Background technology
Long after glow luminous material is one type of important light-light-converting material and energy-storage economical material, and it can store luminous energy when rayed is arranged, and slow release again during no rayed is a kind of free of contamination cold light source.
Traditional long-afterglow material mainly is earth alkali metal and transition element sulfide, like CsS:Bi and ZnS:Cu etc.The poor chemical stability of this type material, after time lack, and need to add ri mostly.At present, material such as rare-earth ion activated sulfide, aluminate, silicate, titanate becomes the main body of new type long-persistence material.Up to now, surpassed 12 h the after time of green of being developed and blue long afterflow material, reached actual request for utilization, has been applied to a plurality of fields, and all kinds of noctilucence products are being brought into play greatest effect in Application Areas separately.
But, be all can't be equal to aspect luminosity or after time as the red illuminating material of one of three primary colours with materials such as green glow, blue lights, it also is in conceptual phase in the long after glow luminous material field.
Red illuminating material such as rare-earth ion activated alkaline earth sulfide are the red long afterglow luminous materials of the first-generation, but this system poor chemical stability, and the H that discharges of material deliquescence
2S is an environmentally hazardous substance, adds that after time is short, and is also inadequate aspect practical; Titanates of alkali-earth metals, this type of luminescent material low lightness, can not reach application requiring after time; The red illuminating material of silicate substrate has good chemical and thermostability, and low in raw material cost is easy to get, and the application performance aspect luminescent ceramic is also fine, but after time is shorter; Rare-earth ion activated oxysulfide system has characteristics such as high brightness, thermotolerance and radioresistance are good, though increase to some extent than other type luminescent material after time, also far can not reach practical requirement; The green of aluminates system and the exploitation of blue emitting material are the most successful, and be slower but the research of its red long afterglow material then makes progress.
Summary of the invention
In view of the present all kinds of red illuminating materials of institute's primary study be not luminous intensity not high, be exactly after time too short, perhaps environment is had pollution, all can not reach practical requirement.Imagine compound steady persistence green luminescent material and red illuminating material; Utilize green long afterglow luminescent material to be light source activation emitting red light powder; Like this no matter whether the twilight sunset of red light-emitting material itself is enough long; As long as the green long afterglow material can send light, with its compound red illuminating material also can continue luminous, thereby reach red " steady persistence " luminous purpose.

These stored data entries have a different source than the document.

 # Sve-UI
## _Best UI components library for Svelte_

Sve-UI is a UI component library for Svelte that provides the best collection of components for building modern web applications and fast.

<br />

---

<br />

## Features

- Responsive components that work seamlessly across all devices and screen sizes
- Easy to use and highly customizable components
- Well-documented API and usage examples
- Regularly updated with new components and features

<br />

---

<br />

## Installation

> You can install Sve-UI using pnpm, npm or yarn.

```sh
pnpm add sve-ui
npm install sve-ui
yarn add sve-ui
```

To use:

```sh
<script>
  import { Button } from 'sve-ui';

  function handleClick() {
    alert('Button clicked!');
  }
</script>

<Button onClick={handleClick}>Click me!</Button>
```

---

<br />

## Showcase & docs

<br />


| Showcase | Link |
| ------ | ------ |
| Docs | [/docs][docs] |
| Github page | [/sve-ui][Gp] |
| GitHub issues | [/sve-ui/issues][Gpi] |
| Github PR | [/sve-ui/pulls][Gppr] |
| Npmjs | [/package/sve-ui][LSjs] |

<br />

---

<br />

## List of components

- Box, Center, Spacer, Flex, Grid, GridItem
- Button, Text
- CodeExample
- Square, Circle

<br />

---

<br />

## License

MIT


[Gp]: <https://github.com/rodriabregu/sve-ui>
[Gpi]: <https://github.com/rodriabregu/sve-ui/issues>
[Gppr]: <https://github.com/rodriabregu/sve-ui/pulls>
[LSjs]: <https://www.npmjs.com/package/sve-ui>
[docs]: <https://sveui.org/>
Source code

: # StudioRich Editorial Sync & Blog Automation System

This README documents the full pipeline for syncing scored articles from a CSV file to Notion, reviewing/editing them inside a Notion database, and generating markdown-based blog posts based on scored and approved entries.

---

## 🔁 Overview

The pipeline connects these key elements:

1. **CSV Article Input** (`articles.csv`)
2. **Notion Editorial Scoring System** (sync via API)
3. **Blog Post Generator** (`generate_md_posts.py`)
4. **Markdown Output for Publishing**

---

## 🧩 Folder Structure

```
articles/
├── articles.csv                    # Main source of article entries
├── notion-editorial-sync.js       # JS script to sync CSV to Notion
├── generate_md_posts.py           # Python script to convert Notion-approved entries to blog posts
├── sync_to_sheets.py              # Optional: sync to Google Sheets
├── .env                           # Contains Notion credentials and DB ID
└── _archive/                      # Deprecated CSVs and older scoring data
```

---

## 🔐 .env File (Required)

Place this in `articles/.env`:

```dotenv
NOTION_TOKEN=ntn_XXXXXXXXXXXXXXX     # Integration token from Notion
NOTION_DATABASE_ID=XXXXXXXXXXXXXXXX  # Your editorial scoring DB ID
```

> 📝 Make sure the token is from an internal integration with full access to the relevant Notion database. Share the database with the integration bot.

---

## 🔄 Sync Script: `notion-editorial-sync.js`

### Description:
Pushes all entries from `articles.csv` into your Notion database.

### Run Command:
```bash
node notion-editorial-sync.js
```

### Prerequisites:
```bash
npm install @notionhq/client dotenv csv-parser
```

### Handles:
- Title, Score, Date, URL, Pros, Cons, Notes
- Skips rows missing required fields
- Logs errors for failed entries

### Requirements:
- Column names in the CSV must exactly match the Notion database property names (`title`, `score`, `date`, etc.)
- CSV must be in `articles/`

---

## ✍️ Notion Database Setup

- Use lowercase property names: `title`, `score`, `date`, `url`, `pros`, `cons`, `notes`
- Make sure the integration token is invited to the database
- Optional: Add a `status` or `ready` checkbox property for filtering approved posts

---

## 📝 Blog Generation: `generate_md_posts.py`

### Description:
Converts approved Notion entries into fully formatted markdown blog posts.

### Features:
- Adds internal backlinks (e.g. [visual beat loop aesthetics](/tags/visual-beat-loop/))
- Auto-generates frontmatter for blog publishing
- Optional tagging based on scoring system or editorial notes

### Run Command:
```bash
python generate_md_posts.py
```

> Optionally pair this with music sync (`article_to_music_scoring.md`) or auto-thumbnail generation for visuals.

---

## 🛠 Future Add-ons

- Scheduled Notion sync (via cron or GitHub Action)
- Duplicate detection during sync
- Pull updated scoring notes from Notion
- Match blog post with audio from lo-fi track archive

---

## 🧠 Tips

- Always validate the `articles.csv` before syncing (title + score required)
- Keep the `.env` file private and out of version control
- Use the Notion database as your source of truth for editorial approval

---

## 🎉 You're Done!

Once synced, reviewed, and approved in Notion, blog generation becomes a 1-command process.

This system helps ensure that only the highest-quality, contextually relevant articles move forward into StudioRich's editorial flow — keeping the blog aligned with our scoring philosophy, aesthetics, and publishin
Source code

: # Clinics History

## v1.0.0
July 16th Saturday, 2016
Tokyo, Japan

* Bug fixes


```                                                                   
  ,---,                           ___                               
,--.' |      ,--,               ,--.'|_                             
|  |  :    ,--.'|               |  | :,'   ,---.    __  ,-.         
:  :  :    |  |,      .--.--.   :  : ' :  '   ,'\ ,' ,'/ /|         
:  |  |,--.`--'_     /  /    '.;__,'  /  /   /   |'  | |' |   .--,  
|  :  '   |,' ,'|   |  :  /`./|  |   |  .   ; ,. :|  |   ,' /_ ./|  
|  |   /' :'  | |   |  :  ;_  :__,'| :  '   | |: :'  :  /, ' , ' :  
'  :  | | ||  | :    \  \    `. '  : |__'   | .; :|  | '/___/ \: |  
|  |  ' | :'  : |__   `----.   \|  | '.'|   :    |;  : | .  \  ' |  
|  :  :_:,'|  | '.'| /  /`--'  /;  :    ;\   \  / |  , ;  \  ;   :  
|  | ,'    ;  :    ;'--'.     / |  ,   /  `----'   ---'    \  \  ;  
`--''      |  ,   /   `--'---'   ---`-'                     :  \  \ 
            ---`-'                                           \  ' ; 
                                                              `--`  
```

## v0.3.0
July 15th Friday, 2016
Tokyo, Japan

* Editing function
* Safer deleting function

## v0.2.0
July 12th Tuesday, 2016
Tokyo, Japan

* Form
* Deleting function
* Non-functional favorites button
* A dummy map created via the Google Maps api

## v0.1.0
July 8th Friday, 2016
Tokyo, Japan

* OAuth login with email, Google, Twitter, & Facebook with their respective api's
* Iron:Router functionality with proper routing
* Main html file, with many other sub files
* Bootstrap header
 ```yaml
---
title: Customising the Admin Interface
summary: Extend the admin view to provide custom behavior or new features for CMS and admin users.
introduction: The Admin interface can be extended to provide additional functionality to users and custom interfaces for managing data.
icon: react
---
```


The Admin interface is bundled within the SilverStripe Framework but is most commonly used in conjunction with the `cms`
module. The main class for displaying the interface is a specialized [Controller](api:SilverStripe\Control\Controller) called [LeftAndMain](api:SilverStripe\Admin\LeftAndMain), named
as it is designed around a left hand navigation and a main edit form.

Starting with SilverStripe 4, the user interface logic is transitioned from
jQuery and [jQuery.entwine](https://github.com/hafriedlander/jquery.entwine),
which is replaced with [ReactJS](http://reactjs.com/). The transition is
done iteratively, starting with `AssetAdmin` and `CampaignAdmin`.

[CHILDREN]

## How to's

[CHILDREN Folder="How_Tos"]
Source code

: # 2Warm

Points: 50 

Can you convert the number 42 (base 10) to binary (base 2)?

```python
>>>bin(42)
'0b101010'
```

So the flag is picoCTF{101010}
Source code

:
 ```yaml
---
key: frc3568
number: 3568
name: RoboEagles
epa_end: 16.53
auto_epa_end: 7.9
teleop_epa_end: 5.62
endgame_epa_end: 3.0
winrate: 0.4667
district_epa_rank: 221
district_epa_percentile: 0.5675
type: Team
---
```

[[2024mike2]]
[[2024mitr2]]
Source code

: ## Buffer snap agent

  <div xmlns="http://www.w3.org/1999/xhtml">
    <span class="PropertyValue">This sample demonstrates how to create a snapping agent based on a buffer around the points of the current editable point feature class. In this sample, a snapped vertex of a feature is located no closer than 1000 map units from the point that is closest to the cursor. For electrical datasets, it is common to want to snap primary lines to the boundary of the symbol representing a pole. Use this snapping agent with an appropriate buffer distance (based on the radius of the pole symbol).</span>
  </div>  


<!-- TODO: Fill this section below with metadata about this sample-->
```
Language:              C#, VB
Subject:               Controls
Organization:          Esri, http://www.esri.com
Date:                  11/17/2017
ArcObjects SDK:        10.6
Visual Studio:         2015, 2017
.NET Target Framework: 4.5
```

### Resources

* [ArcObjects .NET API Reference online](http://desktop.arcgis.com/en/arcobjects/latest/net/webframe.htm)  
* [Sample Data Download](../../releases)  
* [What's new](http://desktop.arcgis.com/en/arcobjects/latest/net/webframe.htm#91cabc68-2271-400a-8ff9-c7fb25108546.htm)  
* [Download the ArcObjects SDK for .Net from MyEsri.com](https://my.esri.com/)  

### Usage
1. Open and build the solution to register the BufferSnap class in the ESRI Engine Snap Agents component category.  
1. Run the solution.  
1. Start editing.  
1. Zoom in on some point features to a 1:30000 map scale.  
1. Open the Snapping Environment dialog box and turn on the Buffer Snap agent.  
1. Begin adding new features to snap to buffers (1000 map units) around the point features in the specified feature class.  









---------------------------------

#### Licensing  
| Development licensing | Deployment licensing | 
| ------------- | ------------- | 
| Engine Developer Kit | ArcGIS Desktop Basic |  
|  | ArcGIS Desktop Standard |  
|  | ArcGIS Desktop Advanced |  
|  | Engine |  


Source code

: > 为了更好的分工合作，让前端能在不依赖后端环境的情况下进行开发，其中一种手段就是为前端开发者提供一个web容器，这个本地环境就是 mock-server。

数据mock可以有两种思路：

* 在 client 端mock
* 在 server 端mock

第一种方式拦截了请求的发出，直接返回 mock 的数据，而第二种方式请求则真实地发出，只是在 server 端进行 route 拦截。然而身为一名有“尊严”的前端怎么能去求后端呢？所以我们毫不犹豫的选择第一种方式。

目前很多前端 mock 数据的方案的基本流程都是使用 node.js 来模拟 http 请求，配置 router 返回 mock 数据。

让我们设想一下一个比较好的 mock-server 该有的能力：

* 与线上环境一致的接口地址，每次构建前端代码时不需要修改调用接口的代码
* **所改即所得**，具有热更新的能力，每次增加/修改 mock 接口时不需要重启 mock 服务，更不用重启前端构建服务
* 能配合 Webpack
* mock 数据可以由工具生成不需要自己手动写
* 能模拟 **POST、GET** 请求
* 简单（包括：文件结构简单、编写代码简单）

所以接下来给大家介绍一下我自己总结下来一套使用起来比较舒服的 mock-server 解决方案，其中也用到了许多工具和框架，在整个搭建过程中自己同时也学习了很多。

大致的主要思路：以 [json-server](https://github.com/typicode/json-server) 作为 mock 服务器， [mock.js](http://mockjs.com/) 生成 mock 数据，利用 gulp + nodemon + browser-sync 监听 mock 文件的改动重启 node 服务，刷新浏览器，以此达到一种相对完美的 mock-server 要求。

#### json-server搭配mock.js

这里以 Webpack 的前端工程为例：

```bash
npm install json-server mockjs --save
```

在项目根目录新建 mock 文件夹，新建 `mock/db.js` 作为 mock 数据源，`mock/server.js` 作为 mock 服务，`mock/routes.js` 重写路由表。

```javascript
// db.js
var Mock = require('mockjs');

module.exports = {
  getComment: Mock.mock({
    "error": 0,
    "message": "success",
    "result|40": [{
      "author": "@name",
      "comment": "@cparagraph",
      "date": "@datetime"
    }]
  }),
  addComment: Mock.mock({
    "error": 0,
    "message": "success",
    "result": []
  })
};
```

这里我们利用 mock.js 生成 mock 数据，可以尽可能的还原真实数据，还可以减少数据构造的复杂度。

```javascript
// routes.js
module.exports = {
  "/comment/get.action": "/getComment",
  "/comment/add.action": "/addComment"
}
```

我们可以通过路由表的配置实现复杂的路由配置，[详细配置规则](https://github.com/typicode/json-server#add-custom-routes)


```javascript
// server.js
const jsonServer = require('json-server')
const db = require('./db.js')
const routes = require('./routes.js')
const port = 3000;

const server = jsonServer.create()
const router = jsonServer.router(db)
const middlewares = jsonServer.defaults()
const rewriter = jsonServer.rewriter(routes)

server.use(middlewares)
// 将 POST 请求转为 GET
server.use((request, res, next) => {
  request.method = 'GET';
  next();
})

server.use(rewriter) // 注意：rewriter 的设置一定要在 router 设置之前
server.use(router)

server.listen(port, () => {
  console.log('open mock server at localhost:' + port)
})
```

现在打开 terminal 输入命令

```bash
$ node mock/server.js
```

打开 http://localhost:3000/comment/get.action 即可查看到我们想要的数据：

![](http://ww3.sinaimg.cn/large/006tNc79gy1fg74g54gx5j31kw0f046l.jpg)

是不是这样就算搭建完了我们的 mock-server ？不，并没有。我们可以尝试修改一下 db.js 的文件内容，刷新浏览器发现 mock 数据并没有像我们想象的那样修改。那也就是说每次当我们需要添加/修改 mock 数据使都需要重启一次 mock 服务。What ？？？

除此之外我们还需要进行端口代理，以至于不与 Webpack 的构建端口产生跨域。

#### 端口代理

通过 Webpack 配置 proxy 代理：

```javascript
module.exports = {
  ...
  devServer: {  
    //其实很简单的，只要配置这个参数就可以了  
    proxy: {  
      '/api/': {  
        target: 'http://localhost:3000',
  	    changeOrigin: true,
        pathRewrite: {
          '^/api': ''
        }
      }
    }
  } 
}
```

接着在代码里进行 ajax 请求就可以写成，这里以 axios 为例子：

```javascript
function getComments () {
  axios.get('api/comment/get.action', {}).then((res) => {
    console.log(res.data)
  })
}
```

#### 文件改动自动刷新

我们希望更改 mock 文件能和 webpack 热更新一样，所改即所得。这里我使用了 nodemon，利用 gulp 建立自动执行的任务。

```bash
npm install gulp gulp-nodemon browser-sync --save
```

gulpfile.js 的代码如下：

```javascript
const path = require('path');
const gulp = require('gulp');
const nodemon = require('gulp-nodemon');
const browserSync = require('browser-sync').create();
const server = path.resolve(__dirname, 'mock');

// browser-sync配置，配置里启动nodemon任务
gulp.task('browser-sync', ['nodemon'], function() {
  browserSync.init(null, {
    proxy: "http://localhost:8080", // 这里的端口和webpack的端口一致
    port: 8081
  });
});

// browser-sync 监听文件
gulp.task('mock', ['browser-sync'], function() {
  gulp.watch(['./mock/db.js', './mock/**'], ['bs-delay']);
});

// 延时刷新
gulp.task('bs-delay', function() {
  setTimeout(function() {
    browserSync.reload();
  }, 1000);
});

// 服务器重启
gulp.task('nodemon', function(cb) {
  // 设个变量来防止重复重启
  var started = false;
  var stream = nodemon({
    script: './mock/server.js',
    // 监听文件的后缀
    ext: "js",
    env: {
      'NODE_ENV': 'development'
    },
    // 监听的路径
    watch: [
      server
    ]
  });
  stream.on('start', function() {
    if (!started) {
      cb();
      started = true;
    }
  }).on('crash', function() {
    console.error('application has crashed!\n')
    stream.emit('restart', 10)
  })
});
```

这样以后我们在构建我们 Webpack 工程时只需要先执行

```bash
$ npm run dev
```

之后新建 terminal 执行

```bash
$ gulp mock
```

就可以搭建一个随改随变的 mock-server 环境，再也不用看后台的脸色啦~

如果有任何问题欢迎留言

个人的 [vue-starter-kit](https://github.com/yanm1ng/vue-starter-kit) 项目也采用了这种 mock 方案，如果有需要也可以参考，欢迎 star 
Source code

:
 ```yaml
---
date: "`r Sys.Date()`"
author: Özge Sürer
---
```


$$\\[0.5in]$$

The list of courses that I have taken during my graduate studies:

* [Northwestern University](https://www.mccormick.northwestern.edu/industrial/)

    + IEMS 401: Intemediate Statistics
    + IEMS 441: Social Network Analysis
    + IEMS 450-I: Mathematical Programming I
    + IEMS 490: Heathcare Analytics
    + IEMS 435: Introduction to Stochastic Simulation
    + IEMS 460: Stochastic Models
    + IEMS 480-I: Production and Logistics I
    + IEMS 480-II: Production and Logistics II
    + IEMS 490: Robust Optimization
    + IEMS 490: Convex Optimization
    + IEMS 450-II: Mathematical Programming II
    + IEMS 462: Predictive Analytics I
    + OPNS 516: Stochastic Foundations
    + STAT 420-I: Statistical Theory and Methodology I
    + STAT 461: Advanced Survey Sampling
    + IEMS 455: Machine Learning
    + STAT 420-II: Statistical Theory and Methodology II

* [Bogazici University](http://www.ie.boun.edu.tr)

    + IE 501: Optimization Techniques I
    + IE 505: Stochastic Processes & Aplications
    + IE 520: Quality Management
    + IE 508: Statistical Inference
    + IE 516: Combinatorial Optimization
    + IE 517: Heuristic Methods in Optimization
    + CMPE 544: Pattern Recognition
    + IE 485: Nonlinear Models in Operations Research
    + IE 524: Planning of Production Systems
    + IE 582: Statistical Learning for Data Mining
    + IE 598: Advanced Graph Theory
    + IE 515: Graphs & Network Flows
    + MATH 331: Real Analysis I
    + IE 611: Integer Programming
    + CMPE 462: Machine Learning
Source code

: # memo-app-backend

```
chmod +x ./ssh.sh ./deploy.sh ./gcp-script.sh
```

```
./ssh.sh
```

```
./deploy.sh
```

Green and the red compound warm colour long after glow luminous material that obtains adopts the method for red illuminating material parcel green luminescent material to carry out compound.In this method, as long as red material parcel thickness is enough thick, red green material proportion is appropriate, and the light that the green light material that is wrapped sends can be absorbed by the red illuminating material of outside basically, obtains purer ruddiness thus.Through changing the parcel thickness of red material, can change emission wavelength to a great extent, can realize by green adjustable to red large span.But because green light material is wrapped in red material inside, how extraneous irradiates light gets into the green emitting core through red illuminating material is a difficult problem that needs solution.This can solve through selecting suitable red illuminating material, and promptly red illuminating material can absorb green effectively and send ruddiness, can let again the short wavelength light transmission it and excite inner green long afterglow material.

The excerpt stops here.